* [PROBLEM]
Ignoring every picture, transcribe the data in full as it stands.

=-=-=

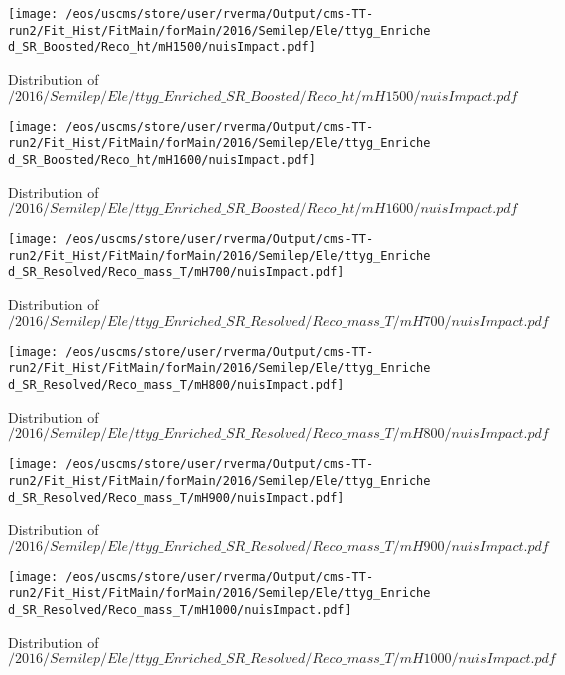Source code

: \begin{figure}
\centering
\texttt{[image: /eos/uscms/store/user/rverma/Output/cms-TT-run2/Fit\_Hist/FitMain/forMain/2016/Semilep/Ele/ttyg\_Enriched\_SR\_Boosted/Reco\_ht/mH1500/nuisImpact.pdf]}
\caption{Distribution of $/2016/Semilep/Ele/ttyg\_Enriched\_SR\_Boosted/Reco\_ht/mH1500/nuisImpact.pdf$}
\end{figure}

\begin{figure}
\centering
\texttt{[image: /eos/uscms/store/user/rverma/Output/cms-TT-run2/Fit\_Hist/FitMain/forMain/2016/Semilep/Ele/ttyg\_Enriched\_SR\_Boosted/Reco\_ht/mH1600/nuisImpact.pdf]}
\caption{Distribution of $/2016/Semilep/Ele/ttyg\_Enriched\_SR\_Boosted/Reco\_ht/mH1600/nuisImpact.pdf$}
\end{figure}

\begin{figure}
\centering
\texttt{[image: /eos/uscms/store/user/rverma/Output/cms-TT-run2/Fit\_Hist/FitMain/forMain/2016/Semilep/Ele/ttyg\_Enriched\_SR\_Resolved/Reco\_mass\_T/mH700/nuisImpact.pdf]}
\caption{Distribution of $/2016/Semilep/Ele/ttyg\_Enriched\_SR\_Resolved/Reco\_mass\_T/mH700/nuisImpact.pdf$}
\end{figure}

\begin{figure}
\centering
\texttt{[image: /eos/uscms/store/user/rverma/Output/cms-TT-run2/Fit\_Hist/FitMain/forMain/2016/Semilep/Ele/ttyg\_Enriched\_SR\_Resolved/Reco\_mass\_T/mH800/nuisImpact.pdf]}
\caption{Distribution of $/2016/Semilep/Ele/ttyg\_Enriched\_SR\_Resolved/Reco\_mass\_T/mH800/nuisImpact.pdf$}
\end{figure}

\begin{figure}
\centering
\texttt{[image: /eos/uscms/store/user/rverma/Output/cms-TT-run2/Fit\_Hist/FitMain/forMain/2016/Semilep/Ele/ttyg\_Enriched\_SR\_Resolved/Reco\_mass\_T/mH900/nuisImpact.pdf]}
\caption{Distribution of $/2016/Semilep/Ele/ttyg\_Enriched\_SR\_Resolved/Reco\_mass\_T/mH900/nuisImpact.pdf$}
\end{figure}

\begin{figure}
\centering
\texttt{[image: /eos/uscms/store/user/rverma/Output/cms-TT-run2/Fit\_Hist/FitMain/forMain/2016/Semilep/Ele/ttyg\_Enriched\_SR\_Resolved/Reco\_mass\_T/mH1000/nuisImpact.pdf]}
\caption{Distribution of $/2016/Semilep/Ele/ttyg\_Enriched\_SR\_Resolved/Reco\_mass\_T/mH1000/nuisImpact.pdf$}
\end{figure}

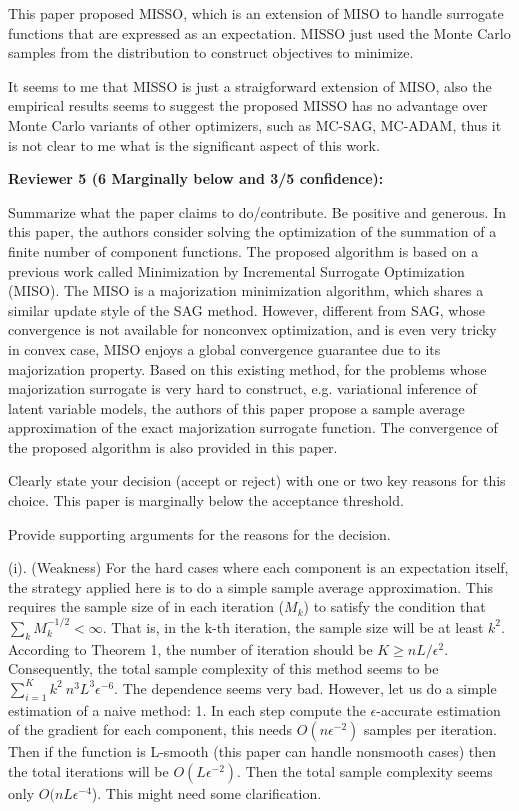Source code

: \documentclass{article}
\begin{document}
This paper proposed MISSO, which is an extension of MISO to handle surrogate functions that are expressed as an expectation. MISSO just used the Monte Carlo samples from the distribution to construct objectives to minimize.

It seems to me that MISSO is just a straigforward extension of MISO, also the empirical results seems to suggest the proposed MISSO has no advantage over Monte Carlo variants of other optimizers, such as MC-SAG, MC-ADAM, thus it is not clear to me what is the significant aspect of this work.



\textbf{Reviewer 5 (6 Marginally below and 3/5 confidence):}

Summarize what the paper claims to do/contribute. Be positive and generous.
In this paper, the authors consider solving the optimization of the summation of a finite number of component functions. The proposed algorithm is based on a previous work called Minimization by Incremental Surrogate Optimization (MISO). The MISO is a majorization minimization algorithm, which shares a similar update style of the SAG method. However, different from SAG, whose convergence is not available for nonconvex optimization, and is even very tricky in convex case, MISO enjoys a global convergence guarantee due to its majorization property. Based on this existing method, for the problems whose majorization surrogate is very hard to construct, e.g. variational inference of latent variable models, the authors of this paper propose a sample average approximation of the exact majorization surrogate function. The convergence of the proposed algorithm is also provided in this paper.

Clearly state your decision (accept or reject) with one or two key reasons for this choice. This paper is marginally below the acceptance threshold.

Provide supporting arguments for the reasons for the decision.

(i). (Weakness) For the hard cases where each component is an expectation itself, the strategy applied here is to do a simple sample average approximation. This requires the sample size of in each iteration ($M_k$) to satisfy the condition that $\sum_k M_k^{-1/2}<\infty$. That is, in the k-th iteration, the sample size will be at least $k^2$. According to Theorem 1, the number of iteration should be $K\geq nL/\epsilon^2$. Consequently, the total sample complexity of this method seems to be $\sum_{i=1}^{K} k^2 ~ n^3L^3\epsilon^{-6}$. The 
 dependence seems very bad. However, let us do a simple estimation of a naive method: 1. In each step compute the $\epsilon$-accurate estimation of the gradient for each component, this needs $O(n \epsilon^{-2})$ samples per iteration. Then if the function is L-smooth (this paper can handle nonsmooth cases) then the total iterations will be $O(L\epsilon^{-2})$. Then the total sample complexity seems only $O(nL\epsilon^{-4}$). This might need some clarification.
\end{document}

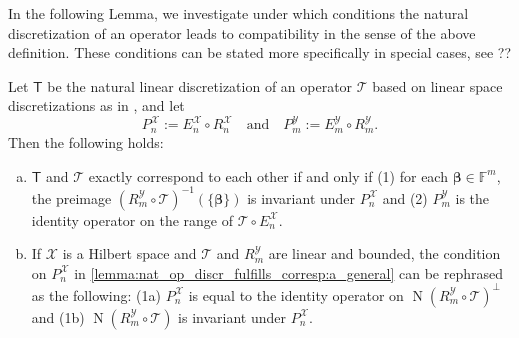 \documentclass[a4paper]{paper}
\newcommand{\Spc}[1]{\mathscr{#1}}
\newcommand{\Field}{\mathbb{F}}
\newcommand{\Op}[1]{\mathcal{#1}}
\newcommand{\DiscOp}[1]{\mathsf{#1}}
\newcommand*{\EXT}[2]{\ensuremath{E_{#1}^{#2}}}
\newcommand*{\REST}[2]{\ensuremath{R_{#1}^{#2}}}
\newcommand*{\PROJ}[2]{\ensuremath{P_{#1}^{#2}}}
\newcommand*{\RnX}{\ensuremath{\REST{n}{\Spc{X}}}}
\newcommand*{\RmY}{\ensuremath{\REST{m}{\Spc{Y}}}}
\newcommand*{\EnX}{\ensuremath{\EXT{n}{\Spc{X}}}}
\newcommand*{\EmY}{\ensuremath{\EXT{m}{\Spc{Y}}}}
\newcommand*{\PnX}{\ensuremath{\PROJ{n}{\Spc{X}}}}
\newcommand*{\PmY}{\ensuremath{\PROJ{m}{\Spc{Y}}}}
\DeclareMathOperator{\nullspace}{N}
\newcommand{\vbeta}{\boldsymbol{\beta}}
\begin{document}
In the following Lemma, we investigate under which conditions the natural discretization of an operator leads to 
compatibility in the sense of the above definition. These conditions can be stated more specifically in special cases, 
see ??

\begin{lemma}
 \label{lemma:nat_op_discr_fulfills_corresp}
 Let $\DiscOp{T}$ be the natural linear discretization of an operator $\Op{T}$ based on linear space discretizations as 
 in , and let
 \begin{equation*}
  \PnX := \EnX \circ \RnX \quad \text{and} \quad \PmY := \EmY \circ \RmY.
 \end{equation*}
 Then the following holds:
 
 \begin{enumerate}[(a)]
  \item \label{lemma:nat_op_discr_fulfills_corresp:a_general}
  $\DiscOp{T}$ and $\Op{T}$ exactly correspond to each other if and only if (1) for each $\vbeta \in \Field^m$, the 
  preimage $(\RmY \circ \Op{T})^{-1}(\{\vbeta\})$ is invariant under $\PnX$ and (2) $\PmY$ is the identity operator on 
  the range of $\Op{T} \circ \EnX$.

  \item \label{lemma:nat_op_discr_fulfills_corresp:b_hilbert_linear}
  If $\Spc{X}$ is a Hilbert space and $\Op{T}$ and $\RmY$ are linear and bounded, the condition on $\PnX$ in 
  \eqref{lemma:nat_op_discr_fulfills_corresp:a_general} can be rephrased as the following: (1a) $\PnX$ is equal to the 
  identity operator on $\nullspace(\RmY \circ \Op{T})^\perp$ and (1b) $\nullspace(\RmY \circ \Op{T})$ is invariant 
  under $\PnX$.
  
 \end{enumerate}
\end{lemma}
\end{document}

=-=-=

* [WRITTEN RESPONSE]
Source code

: \begin{figure}
\centering
\texttt{[image: /eos/uscms/store/user/rverma/Output/cms-TT-run2/Fit\_Hist/FitMain/forMain/2016/Semilep/Ele/ttyg\_Enriched\_SR\_Boosted/Reco\_ht/mH1500/nuisImpact.pdf]}
\caption{Distribution of $/2016/Semilep/Ele/ttyg\_Enriched\_SR\_Boosted/Reco\_ht/mH1500/nuisImpact.pdf$}
\end{figure}

\begin{figure}
\centering
\texttt{[image: /eos/uscms/store/user/rverma/Output/cms-TT-run2/Fit\_Hist/FitMain/forMain/2016/Semilep/Ele/ttyg\_Enriched\_SR\_Boosted/Reco\_ht/mH1600/nuisImpact.pdf]}
\caption{Distribution of $/2016/Semilep/Ele/ttyg\_Enriched\_SR\_Boosted/Reco\_ht/mH1600/nuisImpact.pdf$}
\end{figure}

\begin{figure}
\centering
\texttt{[image: /eos/uscms/store/user/rverma/Output/cms-TT-run2/Fit\_Hist/FitMain/forMain/2016/Semilep/Ele/ttyg\_Enriched\_SR\_Resolved/Reco\_mass\_T/mH700/nuisImpact.pdf]}
\caption{Distribution of $/2016/Semilep/Ele/ttyg\_Enriched\_SR\_Resolved/Reco\_mass\_T/mH700/nuisImpact.pdf$}
\end{figure}

\begin{figure}
\centering
\texttt{[image: /eos/uscms/store/user/rverma/Output/cms-TT-run2/Fit\_Hist/FitMain/forMain/2016/Semilep/Ele/ttyg\_Enriched\_SR\_Resolved/Reco\_mass\_T/mH800/nuisImpact.pdf]}
\caption{Distribution of $/2016/Semilep/Ele/ttyg\_Enriched\_SR\_Resolved/Reco\_mass\_T/mH800/nuisImpact.pdf$}
\end{figure}

\begin{figure}
\centering
\texttt{[image: /eos/uscms/store/user/rverma/Output/cms-TT-run2/Fit\_Hist/FitMain/forMain/2016/Semilep/Ele/ttyg\_Enriched\_SR\_Resolved/Reco\_mass\_T/mH900/nuisImpact.pdf]}
\caption{Distribution of $/2016/Semilep/Ele/ttyg\_Enriched\_SR\_Resolved/Reco\_mass\_T/mH900/nuisImpact.pdf$}
\end{figure}

\begin{figure}
\centering
\texttt{[image: /eos/uscms/store/user/rverma/Output/cms-TT-run2/Fit\_Hist/FitMain/forMain/2016/Semilep/Ele/ttyg\_Enriched\_SR\_Resolved/Reco\_mass\_T/mH1000/nuisImpact.pdf]}
\caption{Distribution of $/2016/Semilep/Ele/ttyg\_Enriched\_SR\_Resolved/Reco\_mass\_T/mH1000/nuisImpact.pdf$}
\end{figure}

Source code

: \documentclass{article}
\begin{document}
This paper proposed MISSO, which is an extension of MISO to handle surrogate functions that are expressed as an expectation. MISSO just used the Monte Carlo samples from the distribution to construct objectives to minimize.

It seems to me that MISSO is just a straigforward extension of MISO, also the empirical results seems to suggest the proposed MISSO has no advantage over Monte Carlo variants of other optimizers, such as MC-SAG, MC-ADAM, thus it is not clear to me what is the significant aspect of this work.



\textbf{Reviewer 5 (6 Marginally below and 3/5 confidence):}

Summarize what the paper claims to do/contribute. Be positive and generous.
In this paper, the authors consider solving the optimization of the summation of a finite number of component functions. The proposed algorithm is based on a previous work called Minimization by Incremental Surrogate Optimization (MISO). The MISO is a majorization minimization algorithm, which shares a similar update style of the SAG method. However, different from SAG, whose convergence is not available for nonconvex optimization, and is even very tricky in convex case, MISO enjoys a global convergence guarantee due to its majorization property. Based on this existing method, for the problems whose majorization surrogate is very hard to construct, e.g. variational inference of latent variable models, the authors of this paper propose a sample average approximation of the exact majorization surrogate function. The convergence of the proposed algorithm is also provided in this paper.

Clearly state your decision (accept or reject) with one or two key reasons for this choice. This paper is marginally below the acceptance threshold.

Provide supporting arguments for the reasons for the decision.

(i). (Weakness) For the hard cases where each component is an expectation itself, the strategy applied here is to do a simple sample average approximation. This requires the sample size of in each iteration ($M_k$) to satisfy the condition that $\sum_k M_k^{-1/2}<\infty$. That is, in the k-th iteration, the sample size will be at least $k^2$. According to Theorem 1, the number of iteration should be $K\geq nL/\epsilon^2$. Consequently, the total sample complexity of this method seems to be $\sum_{i=1}^{K} k^2 ~ n^3L^3\epsilon^{-6}$. The 
 dependence seems very bad. However, let us do a simple estimation of a naive method: 1. In each step compute the $\epsilon$-accurate estimation of the gradient for each component, this needs $O(n \epsilon^{-2})$ samples per iteration. Then if the function is L-smooth (this paper can handle nonsmooth cases) then the total iterations will be $O(L\epsilon^{-2})$. Then the total sample complexity seems only $O(nL\epsilon^{-4}$). This might need some clarification.
\end{document}

 \documentclass[a4paper]{paper}
\newcommand{\Spc}[1]{\mathscr{#1}}
\newcommand{\Field}{\mathbb{F}}
\newcommand{\Op}[1]{\mathcal{#1}}
\newcommand{\DiscOp}[1]{\mathsf{#1}}
\newcommand*{\EXT}[2]{\ensuremath{E_{#1}^{#2}}}
\newcommand*{\REST}[2]{\ensuremath{R_{#1}^{#2}}}
\newcommand*{\PROJ}[2]{\ensuremath{P_{#1}^{#2}}}
\newcommand*{\RnX}{\ensuremath{\REST{n}{\Spc{X}}}}
\newcommand*{\RmY}{\ensuremath{\REST{m}{\Spc{Y}}}}
\newcommand*{\EnX}{\ensuremath{\EXT{n}{\Spc{X}}}}
\newcommand*{\EmY}{\ensuremath{\EXT{m}{\Spc{Y}}}}
\newcommand*{\PnX}{\ensuremath{\PROJ{n}{\Spc{X}}}}
\newcommand*{\PmY}{\ensuremath{\PROJ{m}{\Spc{Y}}}}
\DeclareMathOperator{\nullspace}{N}
\newcommand{\vbeta}{\boldsymbol{\beta}}
\begin{document}
In the following Lemma, we investigate under which conditions the natural discretization of an operator leads to 
compatibility in the sense of the above definition. These conditions can be stated more specifically in special cases, 
see ??

\begin{lemma}
 \label{lemma:nat_op_discr_fulfills_corresp}
 Let $\DiscOp{T}$ be the natural linear discretization of an operator $\Op{T}$ based on linear space discretizations as 
 in , and let
 \begin{equation*}
  \PnX := \EnX \circ \RnX \quad \text{and} \quad \PmY := \EmY \circ \RmY.
 \end{equation*}
 Then the following holds:
 
 \begin{enumerate}[(a)]
  \item \label{lemma:nat_op_discr_fulfills_corresp:a_general}
  $\DiscOp{T}$ and $\Op{T}$ exactly correspond to each other if and only if (1) for each $\vbeta \in \Field^m$, the 
  preimage $(\RmY \circ \Op{T})^{-1}(\{\vbeta\})$ is invariant under $\PnX$ and (2) $\PmY$ is the identity operator on 
  the range of $\Op{T} \circ \EnX$.

  \item \label{lemma:nat_op_discr_fulfills_corresp:b_hilbert_linear}
  If $\Spc{X}$ is a Hilbert space and $\Op{T}$ and $\RmY$ are linear and bounded, the condition on $\PnX$ in 
  \eqref{lemma:nat_op_discr_fulfills_corresp:a_general} can be rephrased as the following: (1a) $\PnX$ is equal to the 
  identity operator on $\nullspace(\RmY \circ \Op{T})^\perp$ and (1b) $\nullspace(\RmY \circ \Op{T})$ is invariant 
  under $\PnX$.
  
 \end{enumerate}
\end{lemma}
\end{document}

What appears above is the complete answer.